WORK TASK
Produce one exact copy of the records, no pictures.

THE DATA
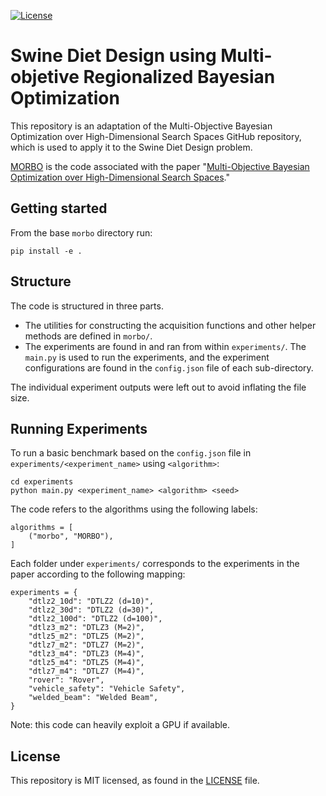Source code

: [![License](https://img.shields.io/badge/license-MIT-green.svg)](LICENSE)
# Swine Diet Design using Multi-objetive Regionalized Bayesian Optimization

This repository is an adaptation of the Multi-Objective Bayesian Optimization over High-Dimensional Search Spaces GitHub repository, which is used to apply it to the Swine Diet Design problem.

[MORBO](https://github.com/facebookresearch/morbo) is the code associated with the paper "[Multi-Objective Bayesian Optimization over High-Dimensional Search Spaces](https://arxiv.org/abs/2109.10964)."

## Getting started

From the base `morbo` directory run:

`pip install -e .`

## Structure

The code is structured in three parts.
- The utilities for constructing the acquisition functions and other helper methods are defined in `morbo/`.
- The experiments are found in and ran from within `experiments/`. The `main.py` is used to run the experiments, and the experiment configurations are found in the `config.json` file of each sub-directory.

The individual experiment outputs were left out to avoid inflating the file size.

## Running Experiments

To run a basic benchmark based on the `config.json` file in `experiments/<experiment_name>` using `<algorithm>`:

```
cd experiments
python main.py <experiment_name> <algorithm> <seed>
```

The code refers to the algorithms using the following labels:
```
algorithms = [
    ("morbo", "MORBO"),
]
```

Each folder under `experiments/` corresponds to the experiments in the paper according to the following mapping:
```
experiments = {
    "dtlz2_10d": "DTLZ2 (d=10)",
    "dtlz2_30d": "DTLZ2 (d=30)",
    "dtlz2_100d": "DTLZ2 (d=100)",
    "dtlz3_m2": "DTLZ3 (M=2)",
    "dtlz5_m2": "DTLZ5 (M=2)",
    "dtlz7_m2": "DTLZ7 (M=2)",
    "dtlz3_m4": "DTLZ3 (M=4)",
    "dtlz5_m4": "DTLZ5 (M=4)",
    "dtlz7_m4": "DTLZ7 (M=4)",
    "rover": "Rover",
    "vehicle_safety": "Vehicle Safety",
    "welded_beam": "Welded Beam",
}
```
Note: this code can heavily exploit a GPU if available.

## License
This repository is MIT licensed, as found in the [LICENSE](LICENSE) file.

RESULT BELOW
Source code

: [![License](https://img.shields.io/badge/license-MIT-green.svg)](LICENSE)
# Swine Diet Design using Multi-objetive Regionalized Bayesian Optimization

This repository is an adaptation of the Multi-Objective Bayesian Optimization over High-Dimensional Search Spaces GitHub repository, which is used to apply it to the Swine Diet Design problem.

[MORBO](https://github.com/facebookresearch/morbo) is the code associated with the paper "[Multi-Objective Bayesian Optimization over High-Dimensional Search Spaces](https://arxiv.org/abs/2109.10964)."

## Getting started

From the base `morbo` directory run:

`pip install -e .`

## Structure

The code is structured in three parts.
- The utilities for constructing the acquisition functions and other helper methods are defined in `morbo/`.
- The experiments are found in and ran from within `experiments/`. The `main.py` is used to run the experiments, and the experiment configurations are found in the `config.json` file of each sub-directory.

The individual experiment outputs were left out to avoid inflating the file size.

## Running Experiments

To run a basic benchmark based on the `config.json` file in `experiments/<experiment_name>` using `<algorithm>`:

```
cd experiments
python main.py <experiment_name> <algorithm> <seed>
```

The code refers to the algorithms using the following labels:
```
algorithms = [
    ("morbo", "MORBO"),
]
```

Each folder under `experiments/` corresponds to the experiments in the paper according to the following mapping:
```
experiments = {
    "dtlz2_10d": "DTLZ2 (d=10)",
    "dtlz2_30d": "DTLZ2 (d=30)",
    "dtlz2_100d": "DTLZ2 (d=100)",
    "dtlz3_m2": "DTLZ3 (M=2)",
    "dtlz5_m2": "DTLZ5 (M=2)",
    "dtlz7_m2": "DTLZ7 (M=2)",
    "dtlz3_m4": "DTLZ3 (M=4)",
    "dtlz5_m4": "DTLZ5 (M=4)",
    "dtlz7_m4": "DTLZ7 (M=4)",
    "rover": "Rover",
    "vehicle_safety": "Vehicle Safety",
    "welded_beam": "Welded Beam",
}
```
Note: this code can heavily exploit a GPU if available.

## License
This repository is MIT licensed, as found in the [LICENSE](LICENSE) file.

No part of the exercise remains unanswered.